有名な「マヤの宇宙飛行士」の彫刻である。石棺にはロケットのコクピットを思わせる狭い部屋のような空間が描かれており、その中で座り込む王の姿がある。王の手元にはレバー、口元にはインカムのようなものが描かれており、宇宙飛行士と同じ着座姿勢でロケットに乗り込んでいるようだと話題になったのである。
この説は1968年に、超古代文明ブームの火付け役にもなったスイスの作家エーリッヒ・フォン・デニケン氏の著作「未来の記憶」にて紹介され、話題となった。
しかし現在では、この石棺の彫刻は宇宙飛行士ではなく、死に臨む王の姿を描いた物であると判明している。
この石棺の中に埋葬されていたのは683年に80歳で亡くなったパレンケ王朝11代目のパカル王であるとされている。

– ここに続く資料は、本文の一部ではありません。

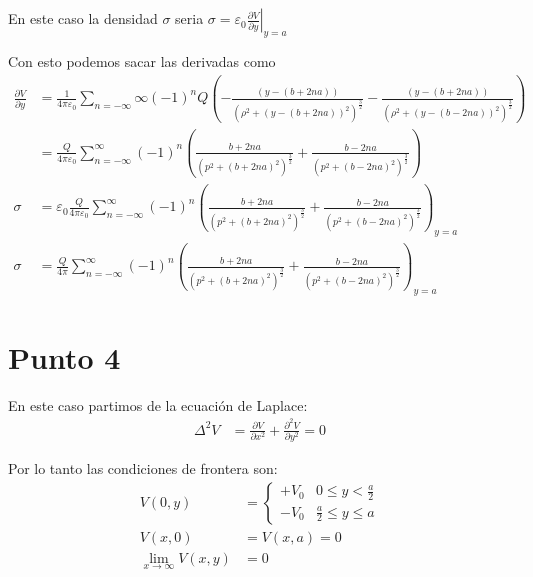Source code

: \documentclass{report}
\begin{document}
\section{}

En este caso la densidad $\sigma$ seria $\sigma = \left.\varepsilon_0 \frac{\partial V}{\partial y}\right|_{y=a}$

Con esto podemos sacar las derivadas como
\begin{align*}
	\frac{\partial V}{\partial y} &= \frac{1}{4\pi \varepsilon_0 } \sum_{n= -\infty}{\infty}\left( -1 \right)^n Q \left( - \frac{\left( y - \left( b + 2na \right) \right)}{\left( \rho^2 + \left( y - \left( b + 2na \right) \right)^2 \right)^{\frac{3}{2}}} - \frac{\left( y - \left( b + 2na \right) \right)}{\left( \rho^2 + \left( y - \left( b - 2na \right) \right)^2 \right)^{\frac{3}{2}}} \right)\\
	&= \frac{Q}{4\pi \varepsilon_0 } \sum_{n = -\infty}^{\infty} \left( -1 \right)^n \left( \frac{b + 2na}{\left( p^2 + \left( b + 2na \right)^2 \right)^{\frac{3}{2}}} + \frac{b - 2na}{\left( p^2 + \left( b - 2na \right)^2 \right)^{\frac{3}{2}}} \right)\\
	\sigma &= \varepsilon_0 \frac{Q}{4\pi \varepsilon_0 } \sum_{n = -\infty}^{\infty} \left( -1 \right)^n \left( \frac{b + 2na}{\left( p^2 + \left( b + 2na \right)^2 \right)^{\frac{3}{2}}} + \frac{b - 2na}{\left( p^2 + \left( b - 2na \right)^2 \right)^{\frac{3}{2}}} \right)_{y = a}\\
	\sigma &= \frac{Q}{4\pi} \sum_{n = -\infty}^{\infty} \left( -1 \right)^n \left( \frac{b + 2na}{\left( p^2 + \left( b + 2na \right)^2 \right)^{\frac{3}{2}}} + \frac{b - 2na}{\left( p^2 + \left( b - 2na \right)^2 \right)^{\frac{3}{2}}} \right)_{y = a}
\end{align*}

\chapter{Punto 4}

En este caso partimos de la ecuación de Laplace:
\begin{align*}
	\Delta^2 V &= \frac{\partial V}{\partial x^2} + \frac{\partial^2 V}{\partial y^2} = 0
\end{align*}

Por lo tanto las condiciones de frontera son:
\begin{align*}
	V \left( 0, y \right) &= 
	\begin{cases}
		+ V_0 & 0 \le y < \frac{a}{2}\\
		- V_0 & \frac{a}{2} \le y \le a
	\end{cases}\\
	V(x, 0) &= V(x, a) = 0\\
	\lim_{x\to\infty} V(x, y) &= 0
\end{align*}
\end{document}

この石棺と似た図案の壁画が同じ遺跡内に存在している「十字架の神殿」「葉の十字架の神殿」でも確認されており、ロケットに見える部分は図案化された主食のトウモロコシなのだ。
トウモロコシの先端には主神のケツァルコアトルが止まっており、王は支配者を示す印の上に座っている。そして、下には死後の世界である地下世界の守護者が大きく口を開けて王を飲み込もうとしている。つまり、この宇宙飛行士の図は、死に臨む王の姿を神話伝承に照らし合わせ、図案化したものだと見られているのだ。
古代の遺跡や遺物には、まるで現代にしか存在しない物を写したかのような造形のものが見られるが、その背景には彼らの豊かな想像力と信仰心、表現力が存在しているのだ。